▸ **Problem description**: Please give back, word for word, each line from the start of the entries through the one in which "Das fürht meist" is found.
#### Input ####
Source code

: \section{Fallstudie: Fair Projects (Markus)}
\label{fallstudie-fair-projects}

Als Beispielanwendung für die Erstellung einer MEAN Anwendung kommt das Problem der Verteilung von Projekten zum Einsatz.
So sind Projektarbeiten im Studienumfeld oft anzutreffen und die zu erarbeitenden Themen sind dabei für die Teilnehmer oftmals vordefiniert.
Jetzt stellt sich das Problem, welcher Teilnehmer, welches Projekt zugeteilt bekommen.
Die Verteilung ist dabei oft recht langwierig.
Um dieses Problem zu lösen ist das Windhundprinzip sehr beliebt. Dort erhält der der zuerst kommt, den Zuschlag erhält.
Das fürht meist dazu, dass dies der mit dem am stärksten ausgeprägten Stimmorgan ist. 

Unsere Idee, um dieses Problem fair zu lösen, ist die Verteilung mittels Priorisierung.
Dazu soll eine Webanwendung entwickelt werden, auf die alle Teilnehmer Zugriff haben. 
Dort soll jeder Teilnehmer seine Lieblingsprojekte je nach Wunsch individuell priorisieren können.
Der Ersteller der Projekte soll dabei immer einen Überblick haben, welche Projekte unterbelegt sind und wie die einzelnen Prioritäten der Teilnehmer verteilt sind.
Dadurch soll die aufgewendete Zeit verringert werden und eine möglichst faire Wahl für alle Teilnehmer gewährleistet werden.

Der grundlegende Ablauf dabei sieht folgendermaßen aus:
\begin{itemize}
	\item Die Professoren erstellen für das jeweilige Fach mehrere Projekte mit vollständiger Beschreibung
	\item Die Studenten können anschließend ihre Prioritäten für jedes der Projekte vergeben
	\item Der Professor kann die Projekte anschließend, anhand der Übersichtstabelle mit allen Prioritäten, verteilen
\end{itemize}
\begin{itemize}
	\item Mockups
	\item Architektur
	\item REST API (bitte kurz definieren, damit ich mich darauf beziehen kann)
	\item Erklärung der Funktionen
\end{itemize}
####
▸ **Exercise response**:
Source code

: \section{Fallstudie: Fair Projects (Markus)}
\label{fallstudie-fair-projects}

Als Beispielanwendung für die Erstellung einer MEAN Anwendung kommt das Problem der Verteilung von Projekten zum Einsatz.
So sind Projektarbeiten im Studienumfeld oft anzutreffen und die zu erarbeitenden Themen sind dabei für die Teilnehmer oftmals vordefiniert.
Jetzt stellt sich das Problem, welcher Teilnehmer, welches Projekt zugeteilt bekommen.
Die Verteilung ist dabei oft recht langwierig.
Um dieses Problem zu lösen ist das Windhundprinzip sehr beliebt. Dort erhält der der zuerst kommt, den Zuschlag erhält.
Das fürht meist dazu, dass dies der mit dem am stärksten ausgeprägten Stimmorgan ist. 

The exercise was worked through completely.